Content starts
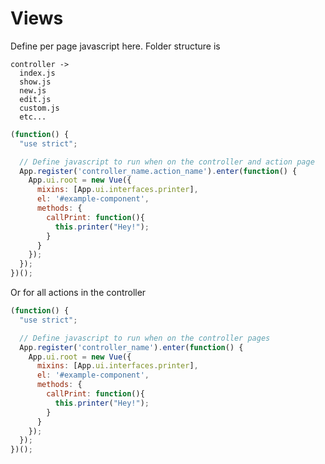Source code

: # Views

Define per page javascript here.  Folder structure is

```
controller ->
  index.js
  show.js
  new.js
  edit.js
  custom.js
  etc...
```

```javascript
(function() {
  "use strict";

  // Define javascript to run when on the controller and action page
  App.register('controller_name.action_name').enter(function() {
    App.ui.root = new Vue({
      mixins: [App.ui.interfaces.printer],
      el: '#example-component',
      methods: {
        callPrint: function(){
          this.printer("Hey!");
        }
      }
    });
  });
})();
```

Or for all actions in the controller

```javascript
(function() {
  "use strict";

  // Define javascript to run when on the controller pages
  App.register('controller_name').enter(function() {
    App.ui.root = new Vue({
      mixins: [App.ui.interfaces.printer],
      el: '#example-component',
      methods: {
        callPrint: function(){
          this.printer("Hey!");
        }
      }
    });
  });
})();
```
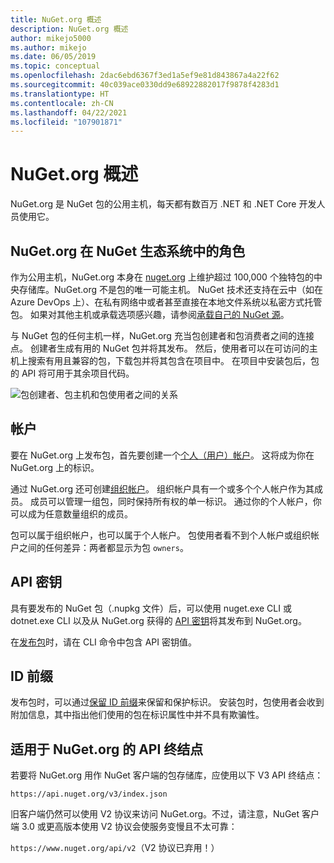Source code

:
 ```yaml
---
title: NuGet.org 概述
description: NuGet.org 概述
author: mikejo5000
ms.author: mikejo
ms.date: 06/05/2019
ms.topic: conceptual
ms.openlocfilehash: 2dac6ebd6367f3ed1a5ef9e81d843867a4a22f62
ms.sourcegitcommit: 40c039ace0330dd9e68922882017f9878f4283d1
ms.translationtype: HT
ms.contentlocale: zh-CN
ms.lasthandoff: 04/22/2021
ms.locfileid: "107901871"
---
```

# <a name="overview-of-nugetorg"></a>NuGet.org 概述

NuGet.org 是 NuGet 包的公用主机，每天都有数百万 .NET 和 .NET Core 开发人员使用它。

## <a name="role-of-nugetorg-in-the-nuget-ecosystem"></a>NuGet.org 在 NuGet 生态系统中的角色

作为公用主机，NuGet.org 本身在 [nuget.org](https://www.nuget.org) 上维护超过 100,000 个独特包的中央存储库。NuGet.org 不是包的唯一可能主机。 NuGet 技术还支持在云中（如在 Azure DevOps 上）、在私有网络中或者甚至直接在本地文件系统以私密方式托管包。 如果对其他主机或承载选项感兴趣，请参阅[承载自己的 NuGet 源](../hosting-packages/overview.md)。

与 NuGet 包的任何主机一样，NuGet.org 充当包创建者和包消费者之间的连接点。 创建者生成有用的 NuGet 包并将其发布。 然后，使用者可以在可访问的主机上搜索有用且兼容的包，下载包并将其包含在项目中。 在项目中安装包后，包的 API 将可用于其余项目代码。

![包创建者、包主机和包使用者之间的关系](media/nuget-roles.png)

## <a name="accounts"></a>帐户

要在 NuGet.org 上发布包，首先要创建一个[个人（用户）帐户](individual-accounts.md)。 这将成为你在 NuGet.org 上的标识。

通过 NuGet.org 还可创建[组织帐户](organizations-on-nuget-org.md)。 组织帐户具有一个或多个个人帐户作为其成员。 成员可以管理一组包，同时保持所有权的单一标识。 通过你的个人帐户，你可以成为任意数量组织的成员。

包可以属于组织帐户，也可以属于个人帐户。 包使用者看不到个人帐户或组织帐户之间的任何差异：两者都显示为包 `owners`。

## <a name="api-keys"></a>API 密钥

具有要发布的 NuGet 包（.nupkg 文件）后，可以使用 nuget.exe CLI 或 dotnet.exe CLI 以及从 NuGet.org 获得的 [API 密钥](scoped-api-keys.md)将其发布到 NuGet.org。

在[发布包](../create-packages/creating-a-package.md)时，请在 CLI 命令中包含 API 密钥值。

## <a name="id-prefixes"></a>ID 前缀

发布包时，可以通过[保留 ID 前缀](id-prefix-reservation.md)来保留和保护标识。 安装包时，包使用者会收到附加信息，其中指出他们使用的包在标识属性中并不具有欺骗性。

## <a name="api-endpoint-for-nugetorg"></a>适用于 NuGet.org 的 API 终结点

若要将 NuGet.org 用作 NuGet 客户端的包存储库，应使用以下 V3 API 终结点： 

`https://api.nuget.org/v3/index.json`

旧客户端仍然可以使用 V2 协议来访问 NuGet.org。不过，请注意，NuGet 客户端 3.0 或更高版本使用 V2 协议会使服务变慢且不太可靠：

`https://www.nuget.org/api/v2`（V2 协议已弃用！）
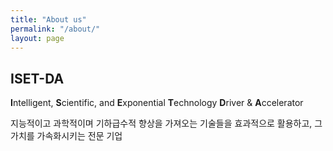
 ```yaml
---
title: "About us"
permalink: "/about/"
layout: page
---
```


## ISET-DA

**I**ntelligent, **S**cientific, and **E**xponential **T**echnology **D**river & **A**ccelerator

지능적이고 과학적이며 기하급수적 향상을 가져오는 기술들을 효과적으로 활용하고, 그 가치를 가속화시키는 전문 기업
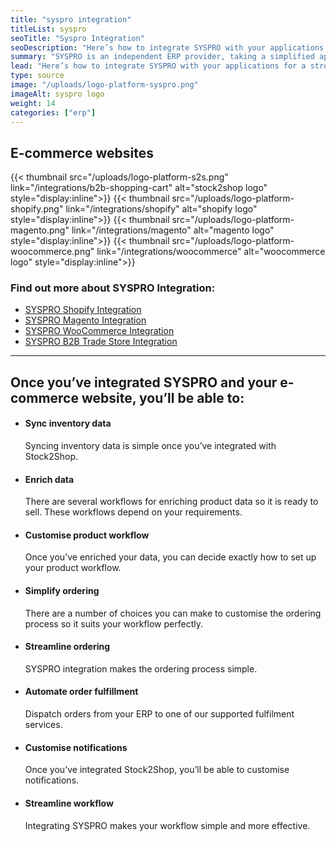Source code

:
 ```yaml
---
title: "syspro integration"
titleList: syspro
seoTitle: "Syspro Integration"
seoDescription: "Here’s how to integrate SYSPRO with your applications for a streamlined workflow."
summary: "SYSPRO is an independent ERP provider, taking a simplified approach to ensuring success for manufacturers and distributors."
lead: "Here’s how to integrate SYSPRO with your applications for a streamlined workflow."
type: source
image: "/uploads/logo-platform-syspro.png"
imageAlt: syspro logo
weight: 14
categories: ["erp"]
---
```


## E-commerce websites

{{< thumbnail src="/uploads/logo-platform-s2s.png" link="/integrations/b2b-shopping-cart" alt="stock2shop logo" style="display:inline">}}
{{< thumbnail src="/uploads/logo-platform-shopify.png" link="/integrations/shopify" alt="shopify logo" style="display:inline">}}
{{< thumbnail src="/uploads/logo-platform-magento.png" link="/integrations/magento" alt="magento logo" style="display:inline">}}
{{< thumbnail src="/uploads/logo-platform-woocommerce.png" link="/integrations/woocommerce" alt="woocommerce logo" style="display:inline">}}

### Find out more about SYSPRO Integration:

- [SYSPRO Shopify Integration](/integrations/syspro-shopify/ "SYSPRO Shopify Integration")
- [SYSPRO Magento Integration](/integrations/syspro-magento/ "SYSPRO Magento Integration")
- [SYSPRO WooCommerce Integration](/integrations/syspro-woocommerce/ "SYSPRO WooCommerce Integration")
- [SYSPRO B2B Trade Store Integration](/integrations/syspro-b2b-trade-store/ "SYSPRO B2B Trade Store Integration")

---

## Once you’ve integrated SYSPRO and your e-commerce website, you’ll be able to:

*   #### Sync inventory data
    
    Syncing inventory data is simple once you’ve integrated with Stock2Shop.
*   #### Enrich data
    
    There are several workflows for enriching product data so it is ready to sell. These workflows depend on your requirements.
*   #### Customise product workflow
    
    Once you’ve enriched your data, you can decide exactly how to set up your product workflow.
*   #### Simplify ordering
    
    There are a number of choices you can make to customise the ordering process so it suits your workflow perfectly.
*   #### Streamline ordering
    
    SYSPRO integration makes the ordering process simple.
*   #### Automate order fulfillment
    
    Dispatch orders from your ERP to one of our supported fulfilment services.
*   #### Customise notifications
    
    Once you’ve integrated Stock2Shop, you’ll be able to customise notifications.
*   #### Streamline workflow
    
    Integrating SYSPRO makes your workflow simple and more effective.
Content ends
▶ What you need to do:
Only the lines from the one containing "#### Streamline workflow" through the end of the records above belong in the answer, each exactly as written.

▶ Answer box:
*   #### Streamline workflow
    
    Integrating SYSPRO makes your workflow simple and more effective.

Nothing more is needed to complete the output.